* Task requirements:
Find every line in the records below that contains "jrctl", and copy it.

Pictures paired with source code

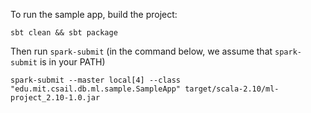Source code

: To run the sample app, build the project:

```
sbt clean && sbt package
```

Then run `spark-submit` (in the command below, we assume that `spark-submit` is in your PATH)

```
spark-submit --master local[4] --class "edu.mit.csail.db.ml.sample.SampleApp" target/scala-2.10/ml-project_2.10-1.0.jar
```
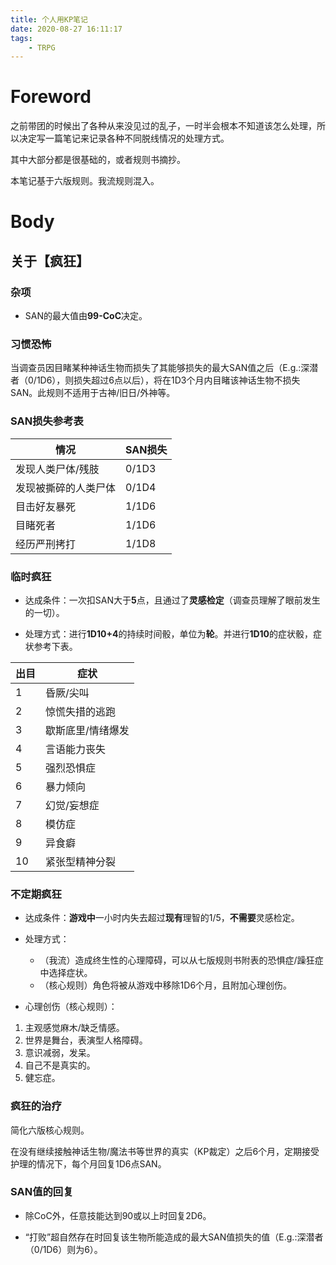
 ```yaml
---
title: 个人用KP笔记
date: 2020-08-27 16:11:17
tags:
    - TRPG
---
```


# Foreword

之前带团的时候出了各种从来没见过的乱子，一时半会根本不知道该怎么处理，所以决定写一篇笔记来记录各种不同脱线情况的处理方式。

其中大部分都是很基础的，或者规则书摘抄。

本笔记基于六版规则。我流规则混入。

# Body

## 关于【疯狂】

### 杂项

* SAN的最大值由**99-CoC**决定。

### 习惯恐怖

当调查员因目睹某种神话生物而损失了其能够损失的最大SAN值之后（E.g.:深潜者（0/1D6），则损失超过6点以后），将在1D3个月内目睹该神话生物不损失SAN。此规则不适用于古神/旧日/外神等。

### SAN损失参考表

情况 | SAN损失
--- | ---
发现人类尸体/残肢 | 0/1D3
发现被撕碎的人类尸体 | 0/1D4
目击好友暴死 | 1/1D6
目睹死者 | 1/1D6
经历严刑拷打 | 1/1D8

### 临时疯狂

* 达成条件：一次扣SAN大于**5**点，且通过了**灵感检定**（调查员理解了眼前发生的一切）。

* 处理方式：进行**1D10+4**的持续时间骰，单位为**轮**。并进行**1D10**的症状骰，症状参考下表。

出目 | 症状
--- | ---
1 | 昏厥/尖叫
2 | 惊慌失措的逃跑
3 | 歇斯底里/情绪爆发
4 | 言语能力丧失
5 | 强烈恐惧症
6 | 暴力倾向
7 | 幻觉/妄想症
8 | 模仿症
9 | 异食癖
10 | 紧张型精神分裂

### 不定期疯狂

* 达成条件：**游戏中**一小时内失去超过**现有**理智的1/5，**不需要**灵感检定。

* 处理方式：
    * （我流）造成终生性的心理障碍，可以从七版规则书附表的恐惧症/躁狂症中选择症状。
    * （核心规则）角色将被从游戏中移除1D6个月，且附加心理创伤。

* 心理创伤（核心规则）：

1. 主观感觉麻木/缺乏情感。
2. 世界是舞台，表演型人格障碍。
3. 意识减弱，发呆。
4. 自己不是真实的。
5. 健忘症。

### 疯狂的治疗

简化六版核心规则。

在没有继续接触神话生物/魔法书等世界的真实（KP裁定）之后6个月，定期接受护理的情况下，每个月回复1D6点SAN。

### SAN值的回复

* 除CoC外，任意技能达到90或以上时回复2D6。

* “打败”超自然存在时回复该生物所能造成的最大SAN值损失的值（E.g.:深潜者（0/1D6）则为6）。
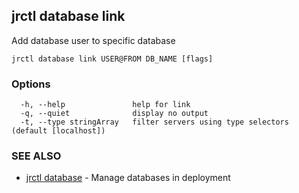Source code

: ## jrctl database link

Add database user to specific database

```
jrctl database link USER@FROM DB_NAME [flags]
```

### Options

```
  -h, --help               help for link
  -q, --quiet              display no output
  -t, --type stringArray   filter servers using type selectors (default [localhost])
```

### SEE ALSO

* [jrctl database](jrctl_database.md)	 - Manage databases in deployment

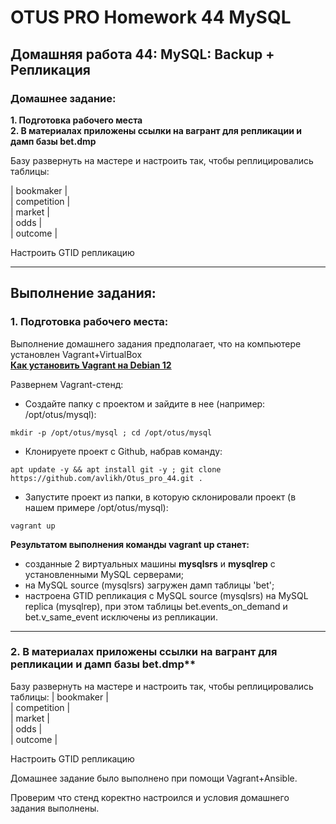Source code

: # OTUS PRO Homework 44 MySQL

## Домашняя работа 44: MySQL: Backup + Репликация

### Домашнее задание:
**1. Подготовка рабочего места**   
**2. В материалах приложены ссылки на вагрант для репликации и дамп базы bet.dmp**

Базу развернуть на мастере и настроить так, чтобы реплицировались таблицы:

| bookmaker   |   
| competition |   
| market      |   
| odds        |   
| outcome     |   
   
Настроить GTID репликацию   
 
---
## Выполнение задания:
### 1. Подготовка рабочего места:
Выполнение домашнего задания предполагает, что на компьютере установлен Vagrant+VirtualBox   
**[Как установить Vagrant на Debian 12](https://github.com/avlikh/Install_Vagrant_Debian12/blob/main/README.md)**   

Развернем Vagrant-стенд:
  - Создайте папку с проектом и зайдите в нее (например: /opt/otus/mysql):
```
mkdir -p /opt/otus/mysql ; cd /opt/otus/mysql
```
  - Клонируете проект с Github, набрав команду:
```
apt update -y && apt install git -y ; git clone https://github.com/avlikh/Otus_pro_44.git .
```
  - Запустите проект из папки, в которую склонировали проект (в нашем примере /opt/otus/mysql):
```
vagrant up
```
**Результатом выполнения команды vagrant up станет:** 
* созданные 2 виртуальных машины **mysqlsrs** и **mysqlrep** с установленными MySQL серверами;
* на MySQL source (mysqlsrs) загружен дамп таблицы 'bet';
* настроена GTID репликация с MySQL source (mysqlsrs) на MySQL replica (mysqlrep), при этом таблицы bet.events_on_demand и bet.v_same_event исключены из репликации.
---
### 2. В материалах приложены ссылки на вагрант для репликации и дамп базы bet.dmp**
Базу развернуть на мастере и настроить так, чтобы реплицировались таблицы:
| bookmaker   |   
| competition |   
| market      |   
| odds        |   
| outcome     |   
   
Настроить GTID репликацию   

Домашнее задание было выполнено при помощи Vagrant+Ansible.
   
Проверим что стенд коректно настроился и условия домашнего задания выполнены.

* Written answer:
: ## jrctl database link
jrctl database link USER@FROM DB_NAME [flags]
* [jrctl database](jrctl_database.md)	 - Manage databases in deployment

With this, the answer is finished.